• _Recorded information_:
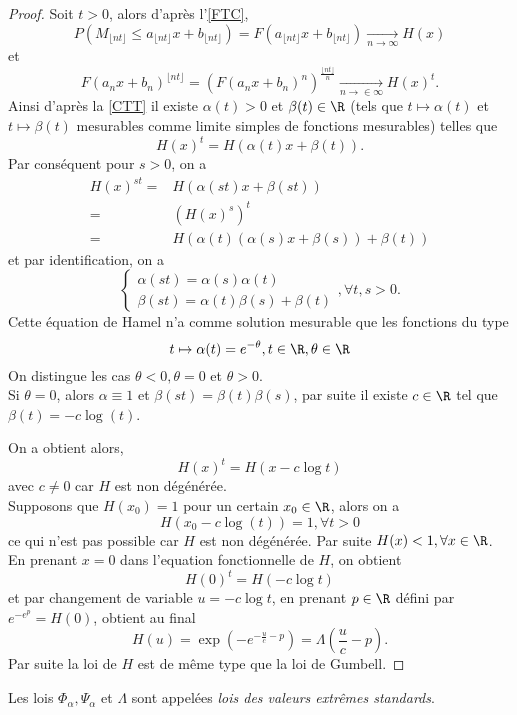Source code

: \documentclass[10p,a4paper,reqno,titlepage]{report}
\begin{document}
\begin{proof}
	Soit $t >0$, alors d'après l'\autoref{FTC},
	$$P(M_{\lfloor nt \rfloor} \leq a_{\lfloor nt \rfloor} x + b_{\lfloor nt \rfloor}) = F(a_{\lfloor nt \rfloor} x + b_{\lfloor nt \rfloor}) \underset{n\to \infty}{\longrightarrow} H(x)$$
	et
	$$F(a_n x +b_n)^{\lfloor nt \rfloor} = \left( F(a_n x +b_n)^n\right)^{\frac{\lfloor nt \rfloor}{n}} \underset{n\to\in\infty}{\longrightarrow} H(x)^t.$$
	Ainsi d'après la \autoref{CTT} il existe $\alpha(t)>0$ et $\beta(t)\in\R$ (tels que $t \mapsto \alpha(t)$ et $t \mapsto \beta(t)$ mesurables comme limite simples de fonctions mesurables) telles que 
	$$ H(x)^t = H(\alpha(t)x +\beta(t)).$$
	Par conséquent pour $s>0$, on a 
	\begin{align*}
		H(x)^{st} = &  H(\alpha(st)x + \beta(st))\\
		= & (H(x)^s )^t \\
		= & H(\alpha(t)(\alpha(s)x +\beta(s))+\beta(t))
	\end{align*}
et par identification, on a 
$$\left\{ \begin{array}{l}
	\alpha(st) = \alpha(s)\alpha(t)\\
	\beta(st)= \alpha(t)\beta(s)+\beta(t)
\end{array}\right. ,\forall t,s >0.$$
Cette équation de Hamel n'a comme solution mesurable que les fonctions du type
$$ t \mapsto \alpha(t)= e^{-\theta}, t \in \R, \theta\in\R$$
On distingue les cas $\theta<0, \theta =0$ et $\theta >0$. \\
Si $\theta =0$, alors $\alpha \equiv 1$ et $\beta(st)=\beta(t)\beta(s)$, par suite il existe $c \in\R$ tel que $\beta(t)=- c \log(t)$.

On a obtient alors,
$$ H(x)^t = H(x -c\log t )$$
avec $c \neq 0$ car $H$ est non dégénérée. \\
Supposons que $H(x_0)= 1 $ pour un certain $x_0 \in \R$, alors on a 
 $$ H(x_0 - c\log(t))= 1 ,\forall t > 0$$
 ce qui n'est pas possible car $H$ est non dégénérée. Par suite $H(x) < 1,\forall x \in \R$.\\
 En prenant $x=0$ dans l'equation fonctionnelle de $H$, on obtient 
 $$ H(0)^t = H(- c\log t)$$
 et par changement de variable $u = - c\log t$, en prenant $p\in\R$ défini par $e^{-e ^p} =H(0)$, obtient au final
 $$H(u)= \exp(-e^{-\tfrac{u}{c}-p}) =\Lambda\left(\frac{u}{c}-p\right).$$
 Par suite la loi de $H$ est de même type que la loi de Gumbell.
\end{proof}

\begin{rem}
	Les lois $\Phi_\alpha, \Psi_\alpha$ et $\Lambda$ sont appelées \textit{lois des valeurs extrêmes standards}.
\end{rem}
\end{document}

• _Work task_:
Set down exactly the lines above, from the one containing "Par suite la" to the final line of the material, with both ends kept and no other lines.

• _Answer space_:
 Par suite la loi de $H$ est de même type que la loi de Gumbell.
\end{proof}

\begin{rem}
	Les lois $\Phi_\alpha, \Psi_\alpha$ et $\Lambda$ sont appelées \textit{lois des valeurs extrêmes standards}.
\end{rem}
\end{document}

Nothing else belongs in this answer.